## RECORD EXCERPTS
☆ ☆ ☆ ☆

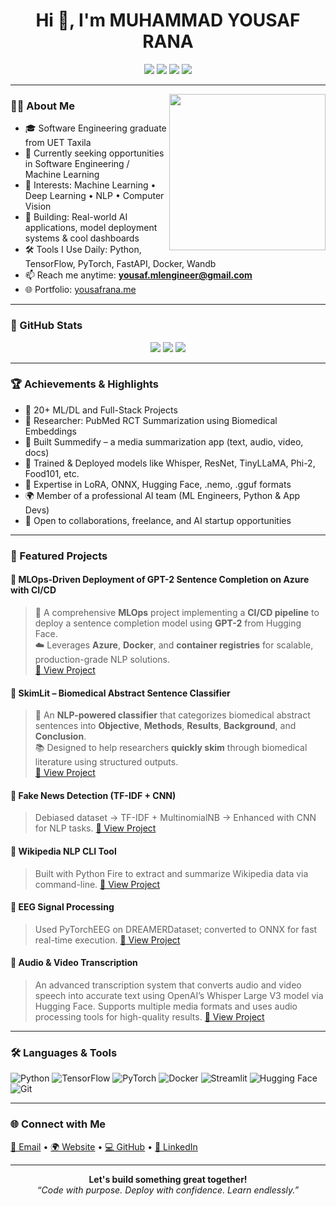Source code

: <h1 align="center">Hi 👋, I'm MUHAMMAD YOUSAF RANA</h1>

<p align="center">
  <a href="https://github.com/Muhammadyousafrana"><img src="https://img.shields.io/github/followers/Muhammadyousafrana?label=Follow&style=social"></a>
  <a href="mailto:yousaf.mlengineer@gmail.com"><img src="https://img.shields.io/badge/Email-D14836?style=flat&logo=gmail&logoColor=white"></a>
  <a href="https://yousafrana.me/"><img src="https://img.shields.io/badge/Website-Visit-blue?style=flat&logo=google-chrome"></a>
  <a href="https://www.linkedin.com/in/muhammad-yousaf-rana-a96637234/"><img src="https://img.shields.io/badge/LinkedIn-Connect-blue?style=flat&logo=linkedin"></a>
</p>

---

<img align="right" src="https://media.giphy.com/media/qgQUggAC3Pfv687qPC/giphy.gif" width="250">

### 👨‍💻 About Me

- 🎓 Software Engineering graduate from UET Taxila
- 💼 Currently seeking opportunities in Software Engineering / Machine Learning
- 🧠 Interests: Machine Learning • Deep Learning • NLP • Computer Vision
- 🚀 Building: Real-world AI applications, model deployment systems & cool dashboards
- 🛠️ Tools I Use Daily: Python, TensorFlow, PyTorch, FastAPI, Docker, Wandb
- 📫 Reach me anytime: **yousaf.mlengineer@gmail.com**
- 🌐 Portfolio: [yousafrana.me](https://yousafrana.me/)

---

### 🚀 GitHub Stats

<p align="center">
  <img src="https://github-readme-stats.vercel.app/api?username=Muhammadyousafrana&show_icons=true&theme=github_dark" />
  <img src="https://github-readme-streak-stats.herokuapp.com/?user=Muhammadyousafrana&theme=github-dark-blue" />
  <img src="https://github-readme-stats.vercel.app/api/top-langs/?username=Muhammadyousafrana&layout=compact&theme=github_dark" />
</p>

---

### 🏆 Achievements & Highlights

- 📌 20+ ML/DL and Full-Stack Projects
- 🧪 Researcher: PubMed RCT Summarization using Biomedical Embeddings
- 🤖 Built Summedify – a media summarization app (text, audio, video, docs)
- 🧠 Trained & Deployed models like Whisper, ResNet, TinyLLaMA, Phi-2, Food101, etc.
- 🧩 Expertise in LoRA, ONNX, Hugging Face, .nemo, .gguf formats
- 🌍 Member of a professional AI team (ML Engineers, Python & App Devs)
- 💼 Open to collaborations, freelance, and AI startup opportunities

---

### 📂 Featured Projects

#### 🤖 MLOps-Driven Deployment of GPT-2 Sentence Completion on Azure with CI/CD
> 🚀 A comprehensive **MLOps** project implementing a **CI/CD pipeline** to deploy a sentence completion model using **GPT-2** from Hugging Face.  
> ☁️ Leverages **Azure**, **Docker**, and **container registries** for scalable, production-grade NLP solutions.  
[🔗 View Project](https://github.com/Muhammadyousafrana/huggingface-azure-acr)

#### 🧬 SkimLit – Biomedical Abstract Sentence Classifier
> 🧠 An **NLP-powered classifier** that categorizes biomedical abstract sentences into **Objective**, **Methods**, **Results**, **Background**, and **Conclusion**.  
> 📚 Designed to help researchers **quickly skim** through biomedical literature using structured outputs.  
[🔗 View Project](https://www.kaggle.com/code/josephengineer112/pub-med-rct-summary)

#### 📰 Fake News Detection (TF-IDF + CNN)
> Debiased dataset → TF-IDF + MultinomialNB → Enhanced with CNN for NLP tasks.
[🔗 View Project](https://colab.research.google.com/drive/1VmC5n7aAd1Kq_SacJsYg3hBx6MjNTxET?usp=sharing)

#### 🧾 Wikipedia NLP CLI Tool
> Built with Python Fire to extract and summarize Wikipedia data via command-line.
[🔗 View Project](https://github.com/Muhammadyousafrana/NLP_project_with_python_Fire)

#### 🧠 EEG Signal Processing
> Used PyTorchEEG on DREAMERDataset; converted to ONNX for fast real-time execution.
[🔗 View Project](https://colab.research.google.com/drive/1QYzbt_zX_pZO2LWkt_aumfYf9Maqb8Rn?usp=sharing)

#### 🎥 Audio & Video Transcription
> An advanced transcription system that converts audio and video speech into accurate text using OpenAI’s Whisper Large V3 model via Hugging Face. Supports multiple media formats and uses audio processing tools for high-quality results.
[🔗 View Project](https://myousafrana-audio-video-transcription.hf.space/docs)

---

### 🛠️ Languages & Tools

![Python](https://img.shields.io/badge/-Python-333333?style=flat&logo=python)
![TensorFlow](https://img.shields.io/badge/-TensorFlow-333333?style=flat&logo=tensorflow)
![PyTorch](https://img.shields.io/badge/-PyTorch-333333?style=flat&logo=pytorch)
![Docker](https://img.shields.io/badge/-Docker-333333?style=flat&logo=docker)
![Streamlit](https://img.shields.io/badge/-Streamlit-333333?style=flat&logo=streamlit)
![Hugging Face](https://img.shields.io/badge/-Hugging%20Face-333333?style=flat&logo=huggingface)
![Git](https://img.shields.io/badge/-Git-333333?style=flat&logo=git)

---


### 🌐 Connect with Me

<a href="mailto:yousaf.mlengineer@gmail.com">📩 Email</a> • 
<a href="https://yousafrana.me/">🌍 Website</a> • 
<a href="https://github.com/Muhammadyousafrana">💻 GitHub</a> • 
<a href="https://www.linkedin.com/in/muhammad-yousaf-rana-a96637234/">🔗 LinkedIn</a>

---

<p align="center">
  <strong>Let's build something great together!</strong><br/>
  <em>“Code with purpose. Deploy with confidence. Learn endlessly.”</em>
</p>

☆ ☆ ☆ ☆

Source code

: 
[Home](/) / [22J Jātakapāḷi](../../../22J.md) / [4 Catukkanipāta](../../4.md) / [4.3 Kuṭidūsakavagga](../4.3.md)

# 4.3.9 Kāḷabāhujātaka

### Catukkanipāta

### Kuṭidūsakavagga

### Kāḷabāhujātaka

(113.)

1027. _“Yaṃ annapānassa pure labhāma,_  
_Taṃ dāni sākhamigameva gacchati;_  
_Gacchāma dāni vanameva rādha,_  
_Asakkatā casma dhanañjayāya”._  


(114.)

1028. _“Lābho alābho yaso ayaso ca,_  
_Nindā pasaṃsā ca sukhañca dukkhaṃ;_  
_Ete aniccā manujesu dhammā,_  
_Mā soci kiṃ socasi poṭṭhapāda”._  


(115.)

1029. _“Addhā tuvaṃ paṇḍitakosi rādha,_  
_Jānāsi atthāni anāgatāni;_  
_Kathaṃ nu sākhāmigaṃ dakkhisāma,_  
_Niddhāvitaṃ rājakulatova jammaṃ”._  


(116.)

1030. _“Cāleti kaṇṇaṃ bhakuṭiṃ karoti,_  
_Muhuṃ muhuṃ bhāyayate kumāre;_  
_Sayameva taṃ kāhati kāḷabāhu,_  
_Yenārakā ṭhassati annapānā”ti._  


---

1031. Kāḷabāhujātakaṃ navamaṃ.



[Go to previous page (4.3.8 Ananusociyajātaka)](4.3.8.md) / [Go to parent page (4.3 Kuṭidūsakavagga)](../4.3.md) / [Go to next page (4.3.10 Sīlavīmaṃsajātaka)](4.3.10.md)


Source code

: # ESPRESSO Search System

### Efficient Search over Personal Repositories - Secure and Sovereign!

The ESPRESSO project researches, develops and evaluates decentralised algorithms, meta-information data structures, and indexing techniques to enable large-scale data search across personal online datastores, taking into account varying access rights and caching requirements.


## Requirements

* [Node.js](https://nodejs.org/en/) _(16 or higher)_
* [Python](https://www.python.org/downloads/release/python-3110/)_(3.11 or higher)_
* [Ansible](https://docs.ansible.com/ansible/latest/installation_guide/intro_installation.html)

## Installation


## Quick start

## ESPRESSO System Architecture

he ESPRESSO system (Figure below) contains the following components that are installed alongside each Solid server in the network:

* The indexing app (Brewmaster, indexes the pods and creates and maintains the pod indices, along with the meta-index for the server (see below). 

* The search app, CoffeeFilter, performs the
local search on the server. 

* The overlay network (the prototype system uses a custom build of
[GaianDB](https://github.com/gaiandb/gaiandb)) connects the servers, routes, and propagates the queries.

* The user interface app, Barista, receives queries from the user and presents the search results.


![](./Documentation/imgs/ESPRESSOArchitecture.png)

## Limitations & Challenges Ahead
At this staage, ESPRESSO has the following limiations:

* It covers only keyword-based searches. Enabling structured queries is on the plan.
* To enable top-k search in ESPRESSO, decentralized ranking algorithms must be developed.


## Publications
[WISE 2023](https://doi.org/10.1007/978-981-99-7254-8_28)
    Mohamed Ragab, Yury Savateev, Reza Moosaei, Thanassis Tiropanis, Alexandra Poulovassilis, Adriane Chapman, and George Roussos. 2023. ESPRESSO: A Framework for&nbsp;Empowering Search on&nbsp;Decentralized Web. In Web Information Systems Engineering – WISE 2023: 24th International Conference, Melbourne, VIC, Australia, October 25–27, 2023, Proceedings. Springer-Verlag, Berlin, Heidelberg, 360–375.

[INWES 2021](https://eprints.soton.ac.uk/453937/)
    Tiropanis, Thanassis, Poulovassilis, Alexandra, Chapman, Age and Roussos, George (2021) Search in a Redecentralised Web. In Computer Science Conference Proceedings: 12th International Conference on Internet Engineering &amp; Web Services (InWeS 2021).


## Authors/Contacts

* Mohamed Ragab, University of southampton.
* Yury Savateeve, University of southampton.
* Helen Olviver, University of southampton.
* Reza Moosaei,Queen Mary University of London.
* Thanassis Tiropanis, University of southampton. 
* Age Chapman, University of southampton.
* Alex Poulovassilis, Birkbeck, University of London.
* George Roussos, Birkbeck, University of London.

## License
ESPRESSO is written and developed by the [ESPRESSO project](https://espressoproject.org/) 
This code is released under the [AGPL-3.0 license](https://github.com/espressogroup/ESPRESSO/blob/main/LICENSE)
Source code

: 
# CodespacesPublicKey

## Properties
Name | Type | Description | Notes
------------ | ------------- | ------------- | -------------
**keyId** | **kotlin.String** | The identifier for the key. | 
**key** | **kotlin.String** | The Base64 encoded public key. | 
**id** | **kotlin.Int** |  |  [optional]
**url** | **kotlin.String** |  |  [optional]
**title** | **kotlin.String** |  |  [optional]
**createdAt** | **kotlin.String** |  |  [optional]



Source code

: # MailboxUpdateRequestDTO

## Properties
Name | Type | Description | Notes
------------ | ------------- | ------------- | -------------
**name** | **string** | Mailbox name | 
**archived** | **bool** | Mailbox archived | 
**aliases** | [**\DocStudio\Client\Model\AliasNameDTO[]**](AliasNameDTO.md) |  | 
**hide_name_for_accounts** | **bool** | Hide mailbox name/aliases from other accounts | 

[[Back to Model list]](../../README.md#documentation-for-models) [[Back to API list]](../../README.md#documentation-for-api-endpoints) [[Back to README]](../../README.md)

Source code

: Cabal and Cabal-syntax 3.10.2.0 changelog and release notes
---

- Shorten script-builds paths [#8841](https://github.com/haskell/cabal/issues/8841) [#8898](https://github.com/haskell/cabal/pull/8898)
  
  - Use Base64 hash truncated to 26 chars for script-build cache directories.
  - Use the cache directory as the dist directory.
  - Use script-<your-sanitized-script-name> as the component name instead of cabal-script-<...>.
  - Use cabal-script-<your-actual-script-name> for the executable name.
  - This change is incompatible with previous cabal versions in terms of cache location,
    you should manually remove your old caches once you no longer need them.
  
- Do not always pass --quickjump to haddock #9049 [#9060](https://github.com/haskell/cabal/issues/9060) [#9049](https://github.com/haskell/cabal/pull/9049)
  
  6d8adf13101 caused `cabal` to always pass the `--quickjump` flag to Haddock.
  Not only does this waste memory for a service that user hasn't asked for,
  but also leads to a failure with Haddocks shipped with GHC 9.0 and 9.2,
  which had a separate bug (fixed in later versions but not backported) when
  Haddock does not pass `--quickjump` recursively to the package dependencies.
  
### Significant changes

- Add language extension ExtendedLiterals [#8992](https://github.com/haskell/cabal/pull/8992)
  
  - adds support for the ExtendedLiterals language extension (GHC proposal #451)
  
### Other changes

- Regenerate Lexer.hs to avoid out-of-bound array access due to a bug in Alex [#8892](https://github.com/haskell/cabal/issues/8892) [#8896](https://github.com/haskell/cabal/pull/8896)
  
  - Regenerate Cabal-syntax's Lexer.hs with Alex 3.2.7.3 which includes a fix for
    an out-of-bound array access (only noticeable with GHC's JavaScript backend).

☆ ☆ ☆ ☆

## AIM OF THE TASK
Copy word for word the stretch of entries above from the line that has "## Quick start" through the line that has "[WISE 2023](https://doi.org/10.1007/978-981-99-7254-8_28)", both ends included, and nothing outside it.

## EXERCISE RESULT
## Quick start

## ESPRESSO System Architecture

he ESPRESSO system (Figure below) contains the following components that are installed alongside each Solid server in the network:

* The indexing app (Brewmaster, indexes the pods and creates and maintains the pod indices, along with the meta-index for the server (see below). 

* The search app, CoffeeFilter, performs the
local search on the server. 

* The overlay network (the prototype system uses a custom build of
[GaianDB](https://github.com/gaiandb/gaiandb)) connects the servers, routes, and propagates the queries.

* The user interface app, Barista, receives queries from the user and presents the search results.


![](./Documentation/imgs/ESPRESSOArchitecture.png)

## Limitations & Challenges Ahead
At this staage, ESPRESSO has the following limiations:

* It covers only keyword-based searches. Enabling structured queries is on the plan.
* To enable top-k search in ESPRESSO, decentralized ranking algorithms must be developed.


## Publications
[WISE 2023](https://doi.org/10.1007/978-981-99-7254-8_28)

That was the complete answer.